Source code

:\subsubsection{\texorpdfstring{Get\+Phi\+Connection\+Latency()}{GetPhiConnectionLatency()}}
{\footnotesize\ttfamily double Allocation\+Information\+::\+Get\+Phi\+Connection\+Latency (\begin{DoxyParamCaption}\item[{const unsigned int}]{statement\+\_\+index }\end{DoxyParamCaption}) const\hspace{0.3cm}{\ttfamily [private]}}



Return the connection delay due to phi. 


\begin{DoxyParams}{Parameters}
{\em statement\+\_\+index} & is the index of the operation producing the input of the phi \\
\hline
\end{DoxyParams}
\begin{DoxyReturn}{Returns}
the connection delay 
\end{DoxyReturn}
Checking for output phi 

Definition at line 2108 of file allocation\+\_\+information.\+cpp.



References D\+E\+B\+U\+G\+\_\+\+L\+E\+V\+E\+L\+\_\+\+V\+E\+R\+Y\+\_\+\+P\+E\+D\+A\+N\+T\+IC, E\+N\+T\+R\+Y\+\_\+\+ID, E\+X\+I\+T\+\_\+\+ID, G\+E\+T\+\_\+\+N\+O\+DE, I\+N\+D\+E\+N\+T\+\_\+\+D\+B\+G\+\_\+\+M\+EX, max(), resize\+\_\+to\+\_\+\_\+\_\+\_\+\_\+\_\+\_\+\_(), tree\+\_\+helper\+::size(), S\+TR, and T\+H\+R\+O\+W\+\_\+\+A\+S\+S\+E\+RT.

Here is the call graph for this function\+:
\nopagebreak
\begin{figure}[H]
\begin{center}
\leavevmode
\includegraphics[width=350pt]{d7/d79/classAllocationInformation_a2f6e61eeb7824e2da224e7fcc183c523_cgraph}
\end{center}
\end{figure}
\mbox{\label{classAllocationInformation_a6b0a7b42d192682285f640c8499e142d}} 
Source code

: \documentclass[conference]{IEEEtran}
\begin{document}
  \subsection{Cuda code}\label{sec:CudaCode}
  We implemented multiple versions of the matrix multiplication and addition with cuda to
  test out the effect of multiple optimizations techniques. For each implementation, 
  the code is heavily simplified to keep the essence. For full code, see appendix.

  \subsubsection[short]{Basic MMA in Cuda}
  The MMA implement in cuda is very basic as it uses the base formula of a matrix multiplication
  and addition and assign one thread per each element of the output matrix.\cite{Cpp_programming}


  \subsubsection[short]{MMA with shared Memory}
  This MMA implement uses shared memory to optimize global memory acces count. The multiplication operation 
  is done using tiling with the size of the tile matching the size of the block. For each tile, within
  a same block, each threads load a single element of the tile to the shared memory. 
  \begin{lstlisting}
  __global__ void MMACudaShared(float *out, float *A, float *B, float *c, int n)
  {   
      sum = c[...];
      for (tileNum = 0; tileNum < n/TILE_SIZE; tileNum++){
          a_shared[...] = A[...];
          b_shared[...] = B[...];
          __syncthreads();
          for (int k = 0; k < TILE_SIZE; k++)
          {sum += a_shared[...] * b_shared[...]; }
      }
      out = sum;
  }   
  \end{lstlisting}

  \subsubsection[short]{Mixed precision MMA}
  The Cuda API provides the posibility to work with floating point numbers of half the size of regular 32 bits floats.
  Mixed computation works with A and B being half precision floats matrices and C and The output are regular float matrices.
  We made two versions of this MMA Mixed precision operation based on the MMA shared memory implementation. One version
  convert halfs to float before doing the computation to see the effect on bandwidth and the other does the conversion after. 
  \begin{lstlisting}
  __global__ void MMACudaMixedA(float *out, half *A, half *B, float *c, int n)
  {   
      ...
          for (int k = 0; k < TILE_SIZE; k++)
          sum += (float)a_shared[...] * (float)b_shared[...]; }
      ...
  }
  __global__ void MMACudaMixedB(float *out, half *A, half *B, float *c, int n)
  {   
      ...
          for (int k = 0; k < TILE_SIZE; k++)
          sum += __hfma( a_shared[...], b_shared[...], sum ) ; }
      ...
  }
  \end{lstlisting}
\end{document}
=-=-=-=-=
§ Task: Nothing but an exact repetition of the entries is expected here.

§ Answer for this exercise:
Source code

:\subsubsection{\texorpdfstring{Get\+Phi\+Connection\+Latency()}{GetPhiConnectionLatency()}}
{\footnotesize\ttfamily double Allocation\+Information\+::\+Get\+Phi\+Connection\+Latency (\begin{DoxyParamCaption}\item[{const unsigned int}]{statement\+\_\+index }\end{DoxyParamCaption}) const\hspace{0.3cm}{\ttfamily [private]}}



Return the connection delay due to phi. 


\begin{DoxyParams}{Parameters}
{\em statement\+\_\+index} & is the index of the operation producing the input of the phi \\
\hline
\end{DoxyParams}
\begin{DoxyReturn}{Returns}
the connection delay 
\end{DoxyReturn}
Checking for output phi 

Definition at line 2108 of file allocation\+\_\+information.\+cpp.



References D\+E\+B\+U\+G\+\_\+\+L\+E\+V\+E\+L\+\_\+\+V\+E\+R\+Y\+\_\+\+P\+E\+D\+A\+N\+T\+IC, E\+N\+T\+R\+Y\+\_\+\+ID, E\+X\+I\+T\+\_\+\+ID, G\+E\+T\+\_\+\+N\+O\+DE, I\+N\+D\+E\+N\+T\+\_\+\+D\+B\+G\+\_\+\+M\+EX, max(), resize\+\_\+to\+\_\+\_\+\_\+\_\+\_\+\_\+\_\+\_(), tree\+\_\+helper\+::size(), S\+TR, and T\+H\+R\+O\+W\+\_\+\+A\+S\+S\+E\+RT.

Here is the call graph for this function\+:
\nopagebreak
\begin{figure}[H]
\begin{center}
\leavevmode
\includegraphics[width=350pt]{d7/d79/classAllocationInformation_a2f6e61eeb7824e2da224e7fcc183c523_cgraph}
\end{center}
\end{figure}
\mbox{\label{classAllocationInformation_a6b0a7b42d192682285f640c8499e142d}} 
Source code

: \documentclass[conference]{IEEEtran}
\begin{document}
  \subsection{Cuda code}\label{sec:CudaCode}
  We implemented multiple versions of the matrix multiplication and addition with cuda to
  test out the effect of multiple optimizations techniques. For each implementation, 
  the code is heavily simplified to keep the essence. For full code, see appendix.

  \subsubsection[short]{Basic MMA in Cuda}
  The MMA implement in cuda is very basic as it uses the base formula of a matrix multiplication
  and addition and assign one thread per each element of the output matrix.\cite{Cpp_programming}


  \subsubsection[short]{MMA with shared Memory}
  This MMA implement uses shared memory to optimize global memory acces count. The multiplication operation 
  is done using tiling with the size of the tile matching the size of the block. For each tile, within
  a same block, each threads load a single element of the tile to the shared memory. 
  \begin{lstlisting}
  __global__ void MMACudaShared(float *out, float *A, float *B, float *c, int n)
  {   
      sum = c[...];
      for (tileNum = 0; tileNum < n/TILE_SIZE; tileNum++){
          a_shared[...] = A[...];
          b_shared[...] = B[...];
          __syncthreads();
          for (int k = 0; k < TILE_SIZE; k++)
          {sum += a_shared[...] * b_shared[...]; }
      }
      out = sum;
  }   
  \end{lstlisting}

  \subsubsection[short]{Mixed precision MMA}
  The Cuda API provides the posibility to work with floating point numbers of half the size of regular 32 bits floats.
  Mixed computation works with A and B being half precision floats matrices and C and The output are regular float matrices.
  We made two versions of this MMA Mixed precision operation based on the MMA shared memory implementation. One version
  convert halfs to float before doing the computation to see the effect on bandwidth and the other does the conversion after. 
  \begin{lstlisting}
  __global__ void MMACudaMixedA(float *out, half *A, half *B, float *c, int n)
  {   
      ...
          for (int k = 0; k < TILE_SIZE; k++)
          sum += (float)a_shared[...] * (float)b_shared[...]; }
      ...
  }
  __global__ void MMACudaMixedB(float *out, half *A, half *B, float *c, int n)
  {   
      ...
          for (int k = 0; k < TILE_SIZE; k++)
          sum += __hfma( a_shared[...], b_shared[...], sum ) ; }
      ...
  }
  \end{lstlisting}
\end{document}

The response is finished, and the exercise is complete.